Um dia depois do empate entre Palmeiras e Botafogo, ele
disse que só conseguiu dormir às 3h. Antes de sair pela
cidade para procurar apartamento para morar, o técnico
do Verdão, que 47% dos torcedores queriam ver na seleção (contra 8% de Mano Menezes), segundo o Datafolha,
recebeu a coluna para um bate-papo no café da manhã:
Folha - Vai morar sozinho?
Luiz Felipe Scolari - Eu voltaria ao Brasil no fim do ano.
Surgiu o convite do Palmeiras e eu falei: bem, o que nós
vamos fazer? Em Portugal, o
meu filho, Fabrício, entraria
direto na faculdade. No Brasil, ele teria que fazer o vestibular. Então eles vão ficar lá
por mais um tempo. Nós [ele
e a mulher, Olga] sempre planejamos tudo juntos. Quando fui ser técnico na Arábia
Saudita [em 1984], ela optou
por cuidar de filho, de casa,
deixando algo de que gostava muito, que era lecionar.
Eu tenho amor e gratidão por
isso. Porque acompanhar
técnico de futebol é um saco!
Por quê?
Tu tá aqui e amanhã já tá
com a mala pronta pra sair de
novo. Tu vive a angústia do
dia a dia, de um bom resultado [nos jogos]. É difícil. A
maioria dos técnicos, pode
ver, vão se separando no caminho. Os jogadores também. Porque é um ambiente
propício a muitas coisas.
Tipo o quê?
Tipo muitas coisas. Muitas
facilidades, em tudo.
Mulheres?
Em tudo, em tudo.
O assédio feminino é grande?
É grande. E se tu não tens
um perfil, uma personalidade, um respeito, tu põe o teu
casamento fora.
E a solidão aqui em SP?
Pois é. Pra mim é muito
triste. É horrível. E eu não
gosto de ficar em hotel. Eu
gosto de fazer o meu sanduíche, a minha salada. Eu gosto de ficar em casa, de ver TV.
Quando terminar aqui [a entrevista], eu vou procurar um
apartamento. No décimo andar. Para subir lá, é difícil.

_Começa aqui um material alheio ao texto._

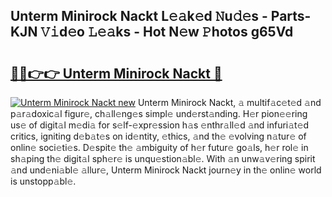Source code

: ## Unterm Minirock Nackt L𝚎𝚊k𝚎d 𝙽u𝚍𝚎s - Parts-KJN 𝚅𝚒d𝚎o 𝙻𝚎𝚊ks - Hot N𝚎w 𝙿hotos g65Vd

# <h2><a href="http://kv3wz6o.teov.top/?on=Unterm+Minirock+Nackt">🔗🔗👉👉 Unterm Minirock Nackt 🔗</a></h2>

[![Unterm Minirock Nackt new](https://i.imgur.com/QqkWNDz.gif)](http://kv3wz6o.teov.top/?on=Unterm+Minirock+Nackt)
Unterm Minirock Nackt, 𝚊 multif𝚊c𝚎t𝚎d 𝚊nd p𝚊r𝚊doxic𝚊l figur𝚎, ch𝚊ll𝚎ng𝚎s simpl𝚎 und𝚎rst𝚊nding. H𝚎r pion𝚎𝚎ring us𝚎 of digit𝚊l m𝚎di𝚊 for s𝚎lf-𝚎xpr𝚎ssion h𝚊s 𝚎nthr𝚊ll𝚎d 𝚊nd infuri𝚊t𝚎d critics, igniting d𝚎b𝚊t𝚎s on id𝚎ntity, 𝚎thics, 𝚊nd th𝚎 𝚎volving n𝚊tur𝚎 of onlin𝚎 soci𝚎ti𝚎s. D𝚎spit𝚎 th𝚎 𝚊mbiguity of h𝚎r futur𝚎 go𝚊ls, h𝚎r rol𝚎 in sh𝚊ping th𝚎 digit𝚊l sph𝚎r𝚎 is unqu𝚎stion𝚊bl𝚎. With 𝚊n unw𝚊v𝚎ring spirit 𝚊nd und𝚎ni𝚊bl𝚎 𝚊llur𝚎, Unterm Minirock Nackt journ𝚎y in th𝚎 onlin𝚎 world is unstopp𝚊bl𝚎.
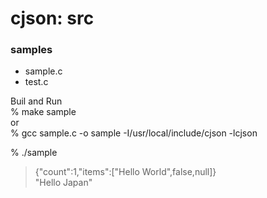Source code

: cjson: src
===============


### samples
- sample.c <br/>
- test.c <br/>

Buil and Run <br/>
% make sample <br/>
or <br/>
 % gcc sample.c -o sample -I/usr/local/include/cjson -lcjson <br/>

% ./sample <br/>
> {"count":1,"items":["Hello World",false,null]} <br/>
> "Hello Japan" <br/>

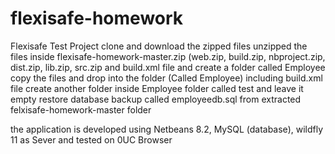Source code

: # flexisafe-homework
Flexisafe Test Project
clone and download the zipped files
unzipped the files inside flexisafe-homework-master.zip (web.zip, build.zip, nbproject.zip, dist.zip, lib.zip, src.zip and build.xml file
and create a folder called Employee
copy the files and drop into the folder (Called Employee) including build.xml file
create another folder inside Employee folder called test and leave it empty
restore database backup called employeedb.sql from extracted felxisafe-homework-master folder

the application is developed using Netbeans 8.2, MySQL (database), wildfly 11 as Sever and tested on 0UC Browser

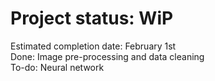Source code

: # Project status: WiP
Estimated completion date: February 1st  
Done: Image pre-processing and data cleaning  
To-do: Neural network
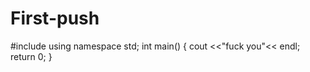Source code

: # First-push
#include <iostream>
using namespace std;
int  main() {
    cout <<"fuck you"<< endl;
    return 0;
}
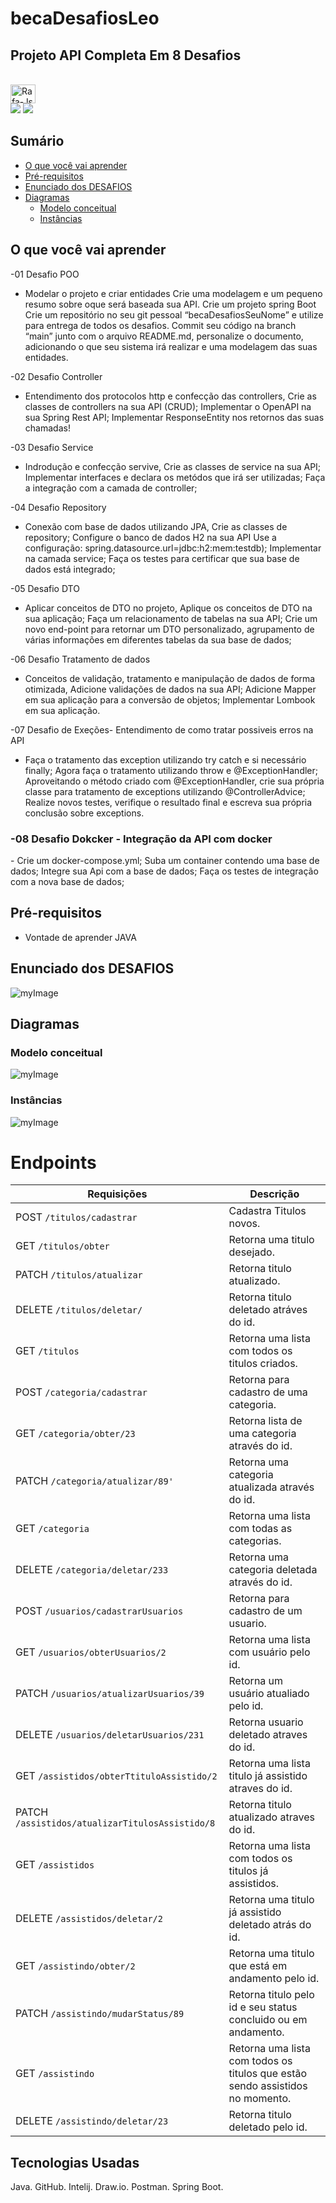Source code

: # becaDesafiosLeo
## Projeto API Completa Em 8 Desafios

<div>
<div style="display: inline_block"><br>
  <img align="center" alt="Rafa-Js" height="30" width="40" src="https://img.shields.io/badge/Java-ED8B00?style=for-the-badge&logo=java&logoColor=white">
  
</div>

<div> 
  <a href="https://www.instagram.com/hilarioleozinho/?hl=pt" target="_blank"><img src="https://img.shields.io/badge/-Instagram-%23E4405F?style=for-the-badge&logo=instagram&logoColor=white" target="_blank"></a>
 	<a href="https://www.linkedin.com/in/leonardoanalistadesuporte/" target="_blank"><img src="https://img.shields.io/badge/-LinkedIn-%230077B5?style=for-the-badge&logo=linkedin&logoColor=white" target="_blank"></a> 
</div>

## Sumário
- [O que você vai aprender](#O-que-você-vai-aprender)
- [Pré-requisitos](#Pré-requisitos)
- [Enunciado dos DESAFIOS](#Enunciado-do-exercício)
- [Diagramas](#Diagramas)
  - [Modelo conceitual](#Modelo-conceitual)
  - [Instâncias](#Instância)

## O que você vai aprender
-01 Desafio POO 
- Modelar o projeto e criar entidades
Crie uma modelagem e um pequeno resumo sobre oque será baseada sua API.
Crie um projeto spring Boot
Crie um repositório no seu git pessoal “becaDesafiosSeuNome” e utilize para entrega de todos os desafios.
Commit seu código na branch “main” junto com o arquivo README.md, personalize o documento,
adicionando o que seu sistema irá realizar e uma modelagem das suas entidades. 

-02 Desafio Controller 
- Entendimento dos protocolos http e confecção das controllers,
Crie as classes de controllers na sua API (CRUD);
Implementar o OpenAPI na sua Spring Rest API;
Implementar ResponseEntity nos retornos das suas chamadas!

-03 Desafio Service 
- Indrodução e confecção servive,
Crie as classes de service na sua API;
Implementar interfaces e declara os metódos que irá ser utilizadas;
Faça a integração com a camada de controller;

-04 Desafio Repository 
- Conexão com base de dados utilizando JPA,
Crie as classes de repository;
Configure o banco de dados H2 na sua API
Use a configuração: spring.datasource.url=jdbc:h2:mem:testdb);
Implementar na camada service;
Faça os testes para certificar que sua base de dados está integrado;

-05 Desafio DTO 
- Aplicar conceitos de DTO no projeto,
Aplique os conceitos de DTO na sua aplicação;
Faça um relacionamento de tabelas na sua API;
Crie um novo end-point para retornar um DTO personalizado,
agrupamento de várias informações em diferentes tabelas da sua base de dados;

-06 Desafio Tratamento de dados 
- Conceitos de validação, tratamento e manipulação de dados de forma otimizada,
  Adicione validações de dados na sua API;
  Adicione Mapper em sua aplicação para a conversão de objetos;
  Implementar Lombook em sua aplicação.

-07 Desafio de Exeções- Entendimento de como tratar possiveis erros na API
- Faça o tratamento das exception utilizando try catch e si necessário finally;
Agora faça o tratamento utilizando throw e @ExceptionHandler;
Aproveitando o método criado com @ExceptionHandler,
crie sua própria classe para tratamento de exceptions utilizando @ControllerAdvice;
Realize novos testes, verifique o resultado final e escreva sua própria conclusão sobre exceptions.

<h3>-08 Desafio Dokcker - Integração da API com docker</h3>
 - Crie um docker-compose.yml;
  Suba um container contendo uma base de dados;
  Integre sua Api com a base de dados;
  Faça os testes de integração com a nova base de dados;

## Pré-requisitos

- Vontade de aprender JAVA

## Enunciado dos DESAFIOS

![myImage](https://github.com/Leonardohilariogithub/becaDesafiosLeo/blob/main/enuciado.PNG)

## Diagramas

### Modelo conceitual

![myImage](https://github.com/Leonardohilariogithub/becaDesafiosLeo/blob/main/modelo.PNG)

### Instâncias

![myImage](https://github.com/Leonardohilariogithub/becaDesafiosLeo/blob/main/instancias.PNG)

# Endpoints

| Requisições                                  | Descrição                                                    |
| -------------------------------------------- | ------------------------------------------------------------ |
| POST `/titulos/cadastrar`                      | Cadastra Titulos novos.|
| GET `/titulos/obter`    | Retorna uma titulo desejado. |
| PATCH `/titulos/atualizar` | Retorna titulo atualizado.        |
| DELETE `/titulos/deletar/`                     |Retorna titulo deletado atráves do id.                   |
| GET `/titulos`                          | Retorna uma lista com todos os titulos criados.           |
| POST `/categoria/cadastrar`                        | Retorna para cadastro de uma categoria.    |
| GET `/categoria/obter/23`        | Retorna lista de uma categoria através do id. |
| PATCH `/categoria/atualizar/89'`     | Retorna uma categoria atualizada através do id.        |
| GET `/categoria`    | Retorna uma lista com todas as categorias. |
| DELETE `/categoria/deletar/233`    | Retorna uma categoria deletada através do id. |
| POST `/usuarios/cadastrarUsuarios`    | Retorna para cadastro de um usuario. |
| GET `/usuarios/obterUsuarios/2`    | Retorna uma lista com usuário pelo id. |
| PATCH `/usuarios/atualizarUsuarios/39`    | Retorna  um usuário atualiado pelo id. |
| DELETE `/usuarios/deletarUsuarios/231`    | Retorna usuario deletado atraves do id. |
| GET `/assistidos/obterTtituloAssistido/2`    | Retorna uma lista titulo  já assistido atraves do id. |
| PATCH `/assistidos/atualizarTitulosAssistido/8`    | Retorna  titulo atualizado   atraves do id. |
| GET `/assistidos`    | Retorna uma lista com todos os titulos já assistidos. |
| DELETE `/assistidos/deletar/2`    | Retorna uma titulo já assistido deletado atrás do id. |
| GET `/assistindo/obter/2`    | Retorna uma titulo que está em andamento pelo id. |
| PATCH `/assistindo/mudarStatus/89`    | Retorna titulo pelo id e seu status concluido ou em andamento. |
| GET `/assistindo`    | Retorna uma lista com todos os titulos que estão sendo assistidos no momento. |
| DELETE `/assistindo/deletar/23`    | Retorna titulo deletado pelo id. |

## Tecnologias Usadas

Java.
GitHub.
Intelij.
Draw.io.
Postman.
Spring Boot.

Se preocupa com segurança?
Não, nada. Eu fui agora à
África do Sul e fomos a Soweto. O pessoal de lá falou: "Ah,
não, sozinho não". Eu falei:
"Olha, eu ando em tudo o
que é lugar. Não quero segurança, não quero ninguém.
Eu me viro, pode deixar". Eu
ando aqui em SP sozinho, pego o carro, dirijo. De cem pessoas que eu conheço, 99 eu
trato bem e eles me tratam
bem. Que medo eu posso ter?
Eu nunca fui assaltado. São
duas coisas na vida de que
não tenho medo: de andar na
rua e de avião.
E do que o senhor tem medo?
Ah, eu tenho... medo, não.
Eu tenho um sentimento. Eu
tenho 61 anos. Já tá ali... Tu
vai me dizer: "Vai viver até os
80". Ok. Mas são tão poucos
anos. E é tão boa a vida! Podia durar mais uns 35 que valeria a pena.
Tem medo de morrer?
Medo, não. É que eu não
queria [morrer]! Mas sei que
vou, né? Só que é tudo tão
bom, eu vivi tão bem esses
anos, tão feliz, desde minha
infância até agora, que eu
não noto que já tenho 61. E às
vezes eu ouço: "Fulano morreu". Morreu? "Tava com 75
anos." Aí dá um [põe a mão
no coração e suspira] opa!
Pra mim só faltam 14!
Tem medo do esquecimento?
Não, não. Eu estou planejando encerrar a carreira em
2014. Encerrada a Copa no
Brasil, vou fazer alguma coisa dentro da minha área, mas
não como técnico.
O senhor sonha em comandar a seleção em 2014?
Quem passou lá dentro fica muito marcado. Mas eu
não tenho o sonho só com a a
seleção brasileira. Eu gostaria de encerrar a minha carreira esportiva dirigindo
qualquer seleção. Quem sabe
até da América do Sul.
Ricardo Teixeira, presidente
da CBF, teria ficado chateado
porque você deixou claro que
não queria a seleção agora.
Eu tô empregado, no Palmeiras. Tu é da Folha. Outro
jornal vem e diz: "Eu quero a
Mônica". Aí tu diz: "Ah, eu
quero!". Isso não existe. Primeiro, eu não fui convidado.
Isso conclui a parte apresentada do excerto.